Sobre o Rosário da Virgem Maria*


* Uma síntese da Carta de João Paulo II

 

O rosário de ave-marias deriva do rosário de pai-nossos. Este último foi introduzido, provavelmente, por S. Bento; monges pouco letrados, que não conseguiam recitar os 150 salmos em latim, rezavam em substituição 150 pai-nossos. Para se facilitar a contagem, se usavam grãos enfiados em um cordão. A implantação definitiva se deu com o Papa Pio V. Os papas posteriores como Leão XIII, Pio X e Pio XI estimularam enormemente a devoção, confirmada mais e mais pelas aparições da Virgem em Lourdes e Fátima, trazendo em suas mãos um rosário pendente[1].

 

Carta Apostólica “Rosarium Virginis Marie

 

Ao episcopado, ao clero e aos fiéis, sobre o Rosário

 

Introdução:

1. O rosário, por inspiração do Espírito Santo, se foi formando gradualmente no II milênio. Oração amada por vários santos e estimulada pelo magistério. De origem ocidental e meditativa. Ainda que caracterizado por uma fisionomia Mariana, em seu âmago é uma oração cristológica: concentra a profundidade de toda a mensagem evangélica.

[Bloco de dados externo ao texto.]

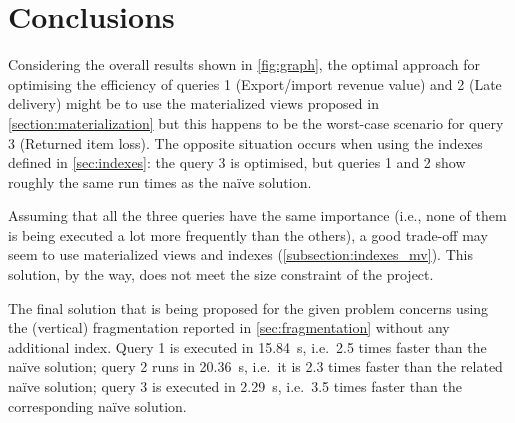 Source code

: 

\section{Conclusions}
\label{section:conclusions}

Considering the overall results shown in \autoref{fig:graph}, the optimal approach for optimising the efficiency of queries 1 (Export/import revenue value) and 2 (Late delivery) might be to use the materialized views proposed in \autoref{section:materialization} but this happens to be the worst-case scenario for query 3 (Returned item loss).
The opposite situation occurs when using the indexes defined in \autoref{sec:indexes}: the query 3 is optimised, but queries 1 and 2 show roughly the same run times as the na\"{i}ve solution.

Assuming that all the three queries have the same importance (i.e., none of them is being executed a lot more frequently than the others), a good trade-off may seem to use materialized views and indexes (\autoref{subsection:indexes_mv}). This solution, by the way, does not meet the size constraint of the project.

The final solution that is being proposed for the given problem concerns using the (vertical) fragmentation reported in \autoref{sec:fragmentation} without any additional index. Query 1 is executed in \SI{15.84}{\s}, i.e.\ 2.5 times faster than the na\"{i}ve solution; query 2 runs in \SI{20.36}{\s}, i.e.\ it is 2.3 times faster than the related na\"{i}ve solution; query 3 is executed in \SI{2.29}{\s}, i.e.\ 3.5 times faster than the corresponding na\"{i}ve solution.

2. Esta carta celebra os 120 anos do primeiro documento do magistério a tratar da importância do Rosário: Leão XIII (Supremi apostolatus Officio – 1883): indica-o como instrumento espiritual eficaz contra os males da sociedade. Outro pontífice, Paulo VI (Marialis cultus), destaca o caráter evangélico do rosário e sua orientação cristológica.

Testemunho pessoal: “O rosário acompanhou-me nos momentos de alegria e nas provações. A ele confiei tantas preocupações; nele encontrei sempre conforto”.

3. Proclamação do Ano do Rosário: outubro de 2002 a outubro de 2003. Na linha da reflexão oferecida na NMI, a partir de Cristo, oferece uma “reflexão sobre o rosário, uma coroação Mariana a referida carta apostólica, para exortar à contemplação do rosto de Cristo na companhia e na escola de sua Mãe Santíssima”. A carta é uma indicação pastoral à iniciativa das diversas comunidades eclesiais: “O rosário, quando descoberto em seu pleno significado, conduz ao âmago da vida cristã, oferecendo uma ordinária e fecunda oportunidade espiritual e pedagógica para a contemplação pessoal, a formação do povo de Deus e a nova evangelização”.

4. É notória certa crise desta oração, com risco de debilitar seu valor e de não propor às novas gerações. Ela não se opõe à liturgia, mas serve-lhe de apoio. Devidamente compreendido, não é um obstáculo ao ecumenismo.

5. É um caminho de contemplação do mistério cristão, nesta nova exigência de espiritualidade: é a melhor e mais garantida tradição da contemplação.

6. Um excelente instrumento de oração pela paz e pela família, duas realidades constantemente ameaçadas. “O relançamento do Rosário nas famílias cristãs, no âmbito de uma pastoral mais ampla da família, propõe-se como ajuda eficaz para conter os efeitos devastadores desta crise de nossa época”.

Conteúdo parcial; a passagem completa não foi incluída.